## WHAT YOU ARE ASKED TO DO
Say how many lines in the following entries include "dependency", and add nothing else.

(Stored data entries)
-*-*-
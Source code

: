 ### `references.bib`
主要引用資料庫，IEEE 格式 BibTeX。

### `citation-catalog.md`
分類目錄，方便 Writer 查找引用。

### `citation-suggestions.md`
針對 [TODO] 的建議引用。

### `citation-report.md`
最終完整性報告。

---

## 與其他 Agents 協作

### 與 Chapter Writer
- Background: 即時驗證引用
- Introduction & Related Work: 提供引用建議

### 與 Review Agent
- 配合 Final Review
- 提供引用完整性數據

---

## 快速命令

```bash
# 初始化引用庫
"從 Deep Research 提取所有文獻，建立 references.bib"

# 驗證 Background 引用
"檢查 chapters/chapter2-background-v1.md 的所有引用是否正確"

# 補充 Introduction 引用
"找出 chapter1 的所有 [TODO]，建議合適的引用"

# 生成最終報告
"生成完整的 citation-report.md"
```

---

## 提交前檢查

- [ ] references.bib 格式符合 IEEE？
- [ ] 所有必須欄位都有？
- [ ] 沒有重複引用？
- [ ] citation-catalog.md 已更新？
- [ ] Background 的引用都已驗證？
-*-*-
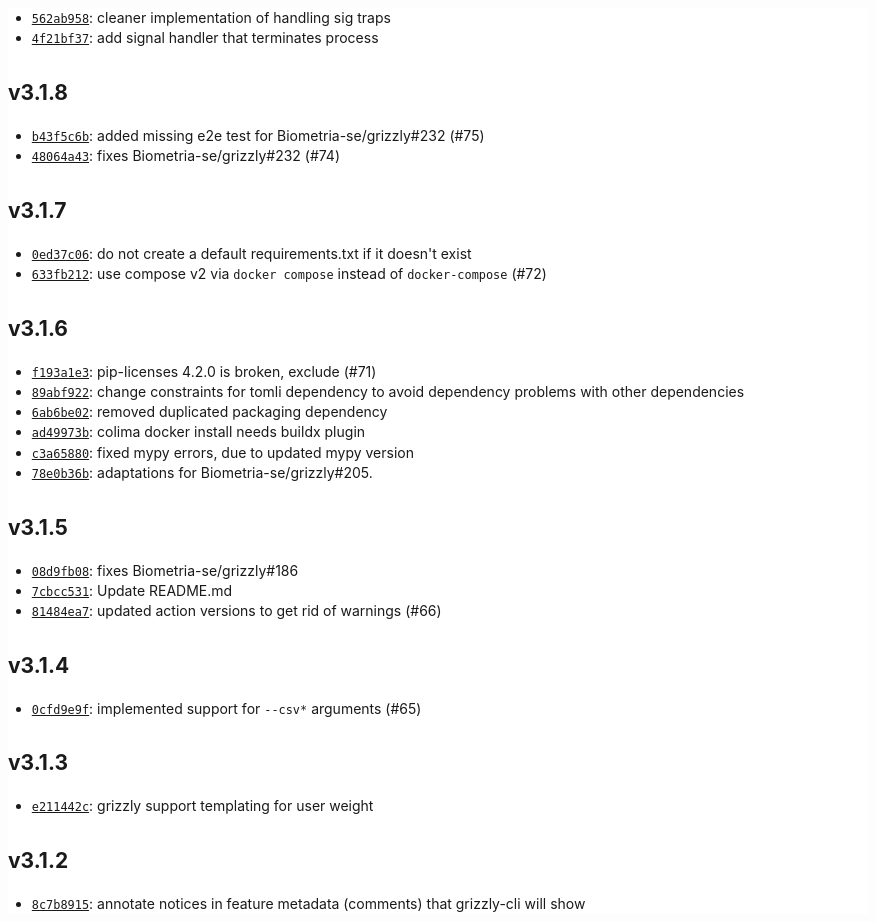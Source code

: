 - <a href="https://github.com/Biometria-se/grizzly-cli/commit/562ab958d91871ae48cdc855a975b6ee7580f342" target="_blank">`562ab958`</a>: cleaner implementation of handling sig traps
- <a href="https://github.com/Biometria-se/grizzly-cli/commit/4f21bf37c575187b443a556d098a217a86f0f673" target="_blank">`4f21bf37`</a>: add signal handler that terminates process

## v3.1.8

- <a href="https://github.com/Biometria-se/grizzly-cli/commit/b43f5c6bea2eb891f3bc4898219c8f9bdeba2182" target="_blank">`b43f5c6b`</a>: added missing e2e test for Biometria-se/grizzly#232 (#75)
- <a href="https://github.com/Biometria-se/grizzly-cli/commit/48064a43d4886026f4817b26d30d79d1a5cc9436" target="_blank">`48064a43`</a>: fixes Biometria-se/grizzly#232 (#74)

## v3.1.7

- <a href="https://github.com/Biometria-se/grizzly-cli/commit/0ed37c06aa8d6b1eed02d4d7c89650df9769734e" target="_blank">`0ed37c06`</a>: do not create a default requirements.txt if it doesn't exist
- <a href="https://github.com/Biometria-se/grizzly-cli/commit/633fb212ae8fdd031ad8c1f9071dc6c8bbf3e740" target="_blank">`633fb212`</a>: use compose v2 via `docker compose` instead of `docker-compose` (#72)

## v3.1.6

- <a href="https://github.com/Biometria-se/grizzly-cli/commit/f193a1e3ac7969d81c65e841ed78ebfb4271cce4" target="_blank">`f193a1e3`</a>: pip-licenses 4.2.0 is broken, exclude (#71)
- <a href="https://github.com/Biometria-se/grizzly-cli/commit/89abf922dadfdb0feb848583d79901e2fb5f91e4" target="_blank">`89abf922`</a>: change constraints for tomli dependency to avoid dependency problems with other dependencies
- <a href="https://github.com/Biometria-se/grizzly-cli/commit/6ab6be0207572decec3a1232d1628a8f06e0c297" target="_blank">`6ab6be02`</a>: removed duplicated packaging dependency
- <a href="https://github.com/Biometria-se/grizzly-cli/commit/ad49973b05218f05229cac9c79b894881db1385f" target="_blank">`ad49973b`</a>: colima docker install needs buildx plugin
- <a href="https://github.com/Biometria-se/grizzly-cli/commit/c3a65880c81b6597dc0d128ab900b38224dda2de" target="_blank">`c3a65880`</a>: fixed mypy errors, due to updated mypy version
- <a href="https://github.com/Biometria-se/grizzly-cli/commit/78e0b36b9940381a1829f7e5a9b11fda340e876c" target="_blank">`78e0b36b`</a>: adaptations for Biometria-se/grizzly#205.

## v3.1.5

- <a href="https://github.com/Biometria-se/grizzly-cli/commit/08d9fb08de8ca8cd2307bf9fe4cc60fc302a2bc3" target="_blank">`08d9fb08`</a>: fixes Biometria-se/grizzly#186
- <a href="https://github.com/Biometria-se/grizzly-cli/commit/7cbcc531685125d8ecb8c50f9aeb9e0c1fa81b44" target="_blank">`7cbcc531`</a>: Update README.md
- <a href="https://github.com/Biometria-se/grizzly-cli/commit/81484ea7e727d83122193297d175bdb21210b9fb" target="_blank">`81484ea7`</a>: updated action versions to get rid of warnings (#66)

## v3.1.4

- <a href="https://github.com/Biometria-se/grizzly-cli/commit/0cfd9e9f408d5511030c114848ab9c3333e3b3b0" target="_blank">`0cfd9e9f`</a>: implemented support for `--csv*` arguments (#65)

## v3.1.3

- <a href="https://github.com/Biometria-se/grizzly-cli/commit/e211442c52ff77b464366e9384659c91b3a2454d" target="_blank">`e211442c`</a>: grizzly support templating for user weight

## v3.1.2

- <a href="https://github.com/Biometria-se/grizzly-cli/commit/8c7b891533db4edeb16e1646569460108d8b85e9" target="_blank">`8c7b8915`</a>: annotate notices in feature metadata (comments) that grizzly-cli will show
-*-*-
## SOLUTION TO THIS TASK
2